敗血症性肝不全の改善をめざした硫化水素供与体投与の効果に関する分子生物学的検討

研究課題

研究課題/領域番号 19K10680
研究機関東京医科歯科大学

研究代表者

鵜沼 香奈  東京医科歯科大学, 大学院医歯学総合研究科, 講師 (30586425)

研究期間 (年度) 2019-04-01 – 2022-03-31
キーワードGYY4137 / hepatocytes / inflammation / sepsis
研究実績の概要

敗血症は、感染により免疫系の正常な制御を逸脱した全身性炎症反応が生起された状態である。
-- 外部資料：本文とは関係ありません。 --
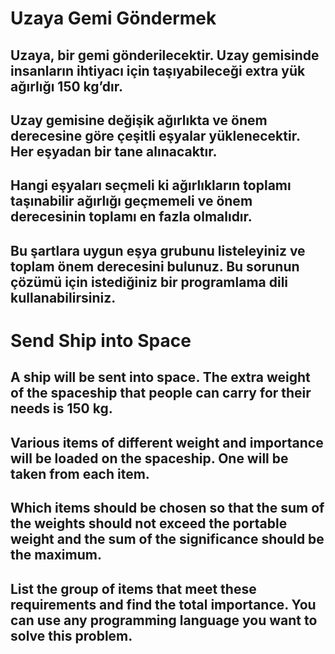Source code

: # Uzaya Gemi Göndermek

## Uzaya, bir gemi gönderilecektir. Uzay gemisinde insanların ihtiyacı için taşıyabileceği extra yük ağırlığı 150 kg’dır. 
## Uzay gemisine değişik ağırlıkta ve önem derecesine göre çeşitli eşyalar yüklenecektir. Her eşyadan bir tane alınacaktır. 
## Hangi eşyaları seçmeli ki ağırlıkların toplamı taşınabilir ağırlığı geçmemeli ve önem derecesinin toplamı en fazla olmalıdır. 
## Bu şartlara uygun eşya grubunu listeleyiniz ve toplam önem derecesini bulunuz. Bu sorunun çözümü için istediğiniz bir programlama dili kullanabilirsiniz.  


# Send Ship into Space

## A ship will be sent into space. The extra weight of the spaceship that people can carry for their needs is 150 kg.
## Various items of different weight and importance will be loaded on the spaceship. One will be taken from each item.
## Which items should be chosen so that the sum of the weights should not exceed the portable weight and the sum of the significance should be the maximum.
## List the group of items that meet these requirements and find the total importance. You can use any programming language you want to solve this problem.
	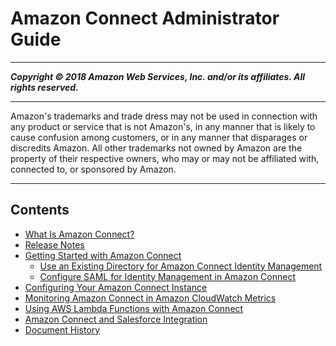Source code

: # Amazon Connect Administrator Guide

-----
*****Copyright &copy; 2018 Amazon Web Services, Inc. and/or its affiliates. All rights reserved.*****

-----
Amazon's trademarks and trade dress may not be used in 
     connection with any product or service that is not Amazon's, 
     in any manner that is likely to cause confusion among customers, 
     or in any manner that disparages or discredits Amazon. All other 
     trademarks not owned by Amazon are the property of their respective
     owners, who may or may not be affiliated with, connected to, or 
     sponsored by Amazon.

-----
## Contents
+ [What Is Amazon Connect?](what-is-amazon-connect.md)
+ [Release Notes](amazon-connect-release-notes.md)
+ [Getting Started with Amazon Connect](gettingstarted.md)
   + [Use an Existing Directory for Amazon Connect Identity Management](directory-service.md)
   + [Configure SAML for Identity Management in Amazon Connect](configure-saml.md)
+ [Configuring Your Amazon Connect Instance](amazon-connect-instance.md)
+ [Monitoring Amazon Connect in Amazon CloudWatch Metrics](monitoring-cloudwatch.md)
+ [Using AWS Lambda Functions with Amazon Connect](connect-lambda-functions.md)
+ [Amazon Connect and Salesforce Integration](salesforce-integration.md)
+ [Document History](doc-history.md)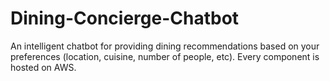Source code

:# Dining-Concierge-Chatbot
An intelligent chatbot for providing dining recommendations based on your preferences (location, cuisine, number of people, etc). Every component is hosted on AWS.
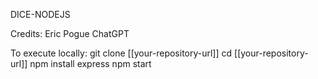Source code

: DICE-NODEJS

Credits:
Eric Pogue
ChatGPT

To execute locally:
git clone [[your-repository-url]]
cd [[your-repository-url]]
npm install express
npm start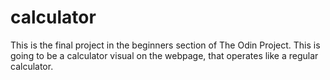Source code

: # calculator

This is the final project in the beginners section of The Odin Project. This is going to be a calculator visual on the webpage, that operates like a regular calculator.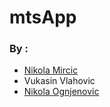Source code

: # mtsApp

### By :
 - [Nikola Mircic](https://github.com/Nikola-Mircic)
 - Vukasin Vlahovic
 - [Nikola Ognjenovic](https://github.com/Mrmi310)
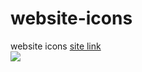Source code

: # website-icons
website icons
<a href="https://wrapfr33kzz.github.io/website-icons"/>site link</a>
<br/>
<img src="https://avatars.githubusercontent.com/u/92801274?v=4">
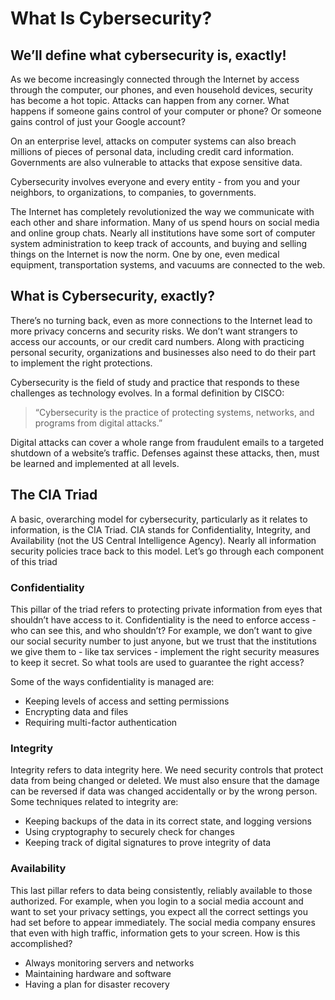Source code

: # What Is Cybersecurity?

## We’ll define what cybersecurity is, exactly!

As we become increasingly connected through the Internet by access through the computer, our phones, and even household devices, security has become a hot topic. Attacks can happen from any corner. What happens if someone gains control of your computer or phone? Or someone gains control of just your Google account?

On an enterprise level, attacks on computer systems can also breach millions of pieces of personal data, including credit card information. Governments are also vulnerable to attacks that expose sensitive data.

Cybersecurity involves everyone and every entity - from you and your neighbors, to organizations, to companies, to governments.

The Internet has completely revolutionized the way we communicate with each other and share information. Many of us spend hours on social media and online group chats. Nearly all institutions have some sort of computer system administration to keep track of accounts, and buying and selling things on the Internet is now the norm. One by one, even medical equipment, transportation systems, and vacuums are connected to the web.

## What is Cybersecurity, exactly?

There’s no turning back, even as more connections to the Internet lead to more privacy concerns and security risks. We don’t want strangers to access our accounts, or our credit card numbers. Along with practicing personal security, organizations and businesses also need to do their part to implement the right protections.

Cybersecurity is the field of study and practice that responds to these challenges as technology evolves. In a formal definition by CISCO:

> “Cybersecurity is the practice of protecting systems, networks, and programs from digital attacks.”

Digital attacks can cover a whole range from fraudulent emails to a targeted shutdown of a website’s traffic. Defenses against these attacks, then, must be learned and implemented at all levels.

## The CIA Triad

A basic, overarching model for cybersecurity, particularly as it relates to information, is the CIA Triad. CIA stands for Confidentiality, Integrity, and Availability (not the US Central Intelligence Agency). Nearly all information security policies trace back to this model. Let’s go through each component of this triad

### Confidentiality

This pillar of the triad refers to protecting private information from eyes that shouldn’t have access to it. Confidentiality is the need to enforce access - who can see this, and who shouldn’t? For example, we don’t want to give our social security number to just anyone, but we trust that the institutions we give them to - like tax services - implement the right security measures to keep it secret. So what tools are used to guarantee the right access?

Some of the ways confidentiality is managed are:

- Keeping levels of access and setting permissions
- Encrypting data and files
- Requiring multi-factor authentication

### Integrity

Integrity refers to data integrity here. We need security controls that protect data from being changed or deleted. We must also ensure that the damage can be reversed if data was changed accidentally or by the wrong person. Some techniques related to integrity are:

- Keeping backups of the data in its correct state, and logging versions
- Using cryptography to securely check for changes
- Keeping track of digital signatures to prove integrity of data

### Availability

This last pillar refers to data being consistently, reliably available to those authorized. For example, when you login to a social media account and want to set your privacy settings, you expect all the correct settings you had set before to appear immediately. The social media company ensures that even with high traffic, information gets to your screen. How is this accomplished?

- Always monitoring servers and networks
- Maintaining hardware and software
- Having a plan for disaster recovery
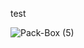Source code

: <p>test</p>

![Pack-Box (5)](https://github.com/OvinduPathiraja/Printing-and-Packaging/assets/128158494/d4df3175-0904-43e9-aeee-00d7eaeab32a)

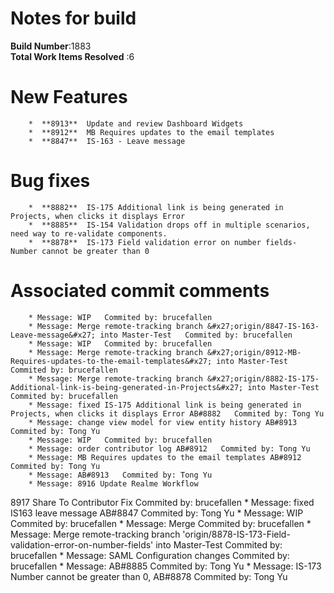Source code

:# Notes for build
**Build Number**:1883   
**Total Work Items Resolved** :6

#  New Features
        *  **8913**  Update and review Dashboard Widgets
        *  **8912**  MB Requires updates to the email templates
        *  **8847**  IS-163 - Leave message

#  Bug fixes
        *  **8882**  IS-175 Additional link is being generated in Projects, when clicks it displays Error
        *  **8885**  IS-154 Validation drops off in multiple scenarios, need way to re-validate components.
        *  **8878**  IS-173 Field validation error on number fields- Number cannot be greater than 0


#  Associated commit comments
        * Message: WIP   Commited by: brucefallen
        * Message: Merge remote-tracking branch &#x27;origin/8847-IS-163-Leave-message&#x27; into Master-Test   Commited by: brucefallen
        * Message: WIP   Commited by: brucefallen
        * Message: Merge remote-tracking branch &#x27;origin/8912-MB-Requires-updates-to-the-email-templates&#x27; into Master-Test   Commited by: brucefallen
        * Message: Merge remote-tracking branch &#x27;origin/8882-IS-175-Additional-link-is-being-generated-in-Projects&#x27; into Master-Test   Commited by: brucefallen
        * Message: fixed IS-175 Additional link is being generated in Projects, when clicks it displays Error AB#8882   Commited by: Tong Yu
        * Message: change view model for view entity history AB#8913   Commited by: Tong Yu
        * Message: WIP   Commited by: brucefallen
        * Message: order contributor log AB#8912   Commited by: Tong Yu
        * Message: MB Requires updates to the email templates AB#8912   Commited by: Tong Yu
        * Message: AB#8913   Commited by: Tong Yu
        * Message: 8916 Update Realme Workflow
8917 Share To Contributor Fix   Commited by: brucefallen
        * Message: fixed IS163 leave message AB#8847   Commited by: Tong Yu
        * Message: WIP   Commited by: brucefallen
        * Message: Merge   Commited by: brucefallen
        * Message: Merge remote-tracking branch &#x27;origin/8878-IS-173-Field-validation-error-on-number-fields&#x27; into Master-Test   Commited by: brucefallen
        * Message: SAML Configuration changes   Commited by: brucefallen
        * Message: AB#8885   Commited by: Tong Yu
        * Message: IS-173 Number cannot be greater than 0,  AB#8878   Commited by: Tong Yu
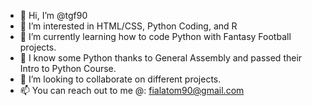 - 👋 Hi, I’m @tgf90
- 👀 I’m interested in HTML/CSS, Python Coding, and R
- 🌱 I’m currently learning how to code Python with Fantasy Football projects.
- 🐍 I know some Python thanks to General Assembly and passed their Intro to Python Course.
- 💞️ I’m looking to collaborate on different projects.
- 📫 You can reach out to me @: fialatom90@gmail.com 

<!---
tgf90/tgf90 is a ✨ special ✨ repository because its `README.md` (this file) appears on your GitHub profile.
You can click the Preview link to take a look at your changes.
--->
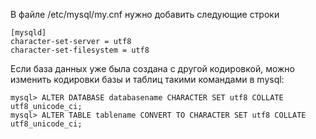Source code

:В файле /etc/mysql/my.cnf нужно добавить следующие строки

    [mysqld]
    character-set-server = utf8
    character-set-filesystem = utf8


Если база данных уже была создана с другой кодировкой, можно изменить кодировки базы и таблиц такими командами в mysql:

    mysql> ALTER DATABASE databasename CHARACTER SET utf8 COLLATE utf8_unicode_ci;
    mysql> ALTER TABLE tablename CONVERT TO CHARACTER SET utf8 COLLATE utf8_unicode_ci;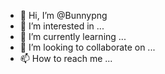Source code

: - 👋 Hi, I’m @Bunnypng
- 👀 I’m interested in ...
- 🌱 I’m currently learning ...
- 💞️ I’m looking to collaborate on ...
- 📫 How to reach me ...

<!---
Bunnypng/Bunnypng is a ✨ special ✨ repository because its `README.md` (this file) appears on your GitHub profile.
You can click the Preview link to take a look at your changes.
--->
これまでの研究から、敗血症の発症においては、病原体により活性化されたマクロファージや好中球からの種々の炎症性サイトカインの過剰産生、ミトコンドリアの微細構造崩壊と機能低下などが起こることがわかっている。近年、体内臓器から生成される硫化水素(H2S)が、抗炎症作用や抗酸化作用を持つことが明らかになり、生体内ガス状シグナル分子として注目されている。さらにごく最近、低濃度硫化水素吸入による敗血症モデル動物の生存率改善や炎症性サイトカイン抑制などが報告された。本研究ではLPS誘発性の全身性炎症によって生じる急性肝障害に対して、硫化水素が保護効果を発揮するという仮説に基づき、その作用メカニズムを生体および分子レベルで解明することを目的としている。
今年度については、硫化水素ドナー(GYY)を全身投与した敗血症モデル動物(LPS投与)の肝臓において、「敗血症性肝不全」と「生体内ガス状シグナル分子としての硫化水素」の相互関係を動物実験で検討することを目的に研究を実施した。LPS投与によって炎症性サイトカインが上昇したが、GYYをあらかじめ投与しておくことでその上昇が抑えられたことから、硫化水素にはLPSによる炎症を抑制する働きが実際にあることが明らかになった。また、LPS群ではGSTAやPRX4など複数のタンパク量が低下しており、これらの遺伝子発現量はLPS群で有意に上昇していたが、GYYを投与群でこれらのG変動がキャンセルされた。他にも、Caspase-1の活性化やE-Cadherinの分解がGYYの投与によって抑制されているなど、炎症抑制に関連する結果がいくつか得られた。

現在までの達成度 (区分)
現在までの達成度 (区分)

2: おおむね順調に進展している

理由

LPS群で複数のタンパクの変動を、GYY投与によるその変動の抑制を確認している。現在は同定されたタンパクの遺伝子発現量の解析、病理組織染色による変動の確認を行なっている。変動タンパクの同定は当初の計画以上に早くより予想より早く進展した。ただし、海外留学期間があり、留学期間中はデータの解析が中心になった。したがって、全体としてはおおむね順調に進展していると考える。

今後の研究の推進方策

動物モデルについてはほぼ実験が終了しており、あとは解析をおこなう段階である。
PRX4の血中濃度と敗血症の重症度には相関関係があるといわれており、GYYを投与した群では肝におけるPRX4の低下が抑制されている。今後は、硫化水素によるPRX4の変動の詳細な解明が課題である。

次年度使用額が生じた理由

令和元年度に、研究代表者が長期海外出張しており、動物モデルのMALDI-TOF-MS解析を行った後に研究が中断したしたため、未使用額が生じた。このため、次年度以降に研究計画を延期し、当初の計画を次年度に行うこととし、未使用額はその経費に充てることとしたい。

  • 研究成果

    (4件)

すべて 2019 その他

すべて 雑誌論文 (2件) (うち査読あり 2件) 学会発表 (1件) 備考 (1件)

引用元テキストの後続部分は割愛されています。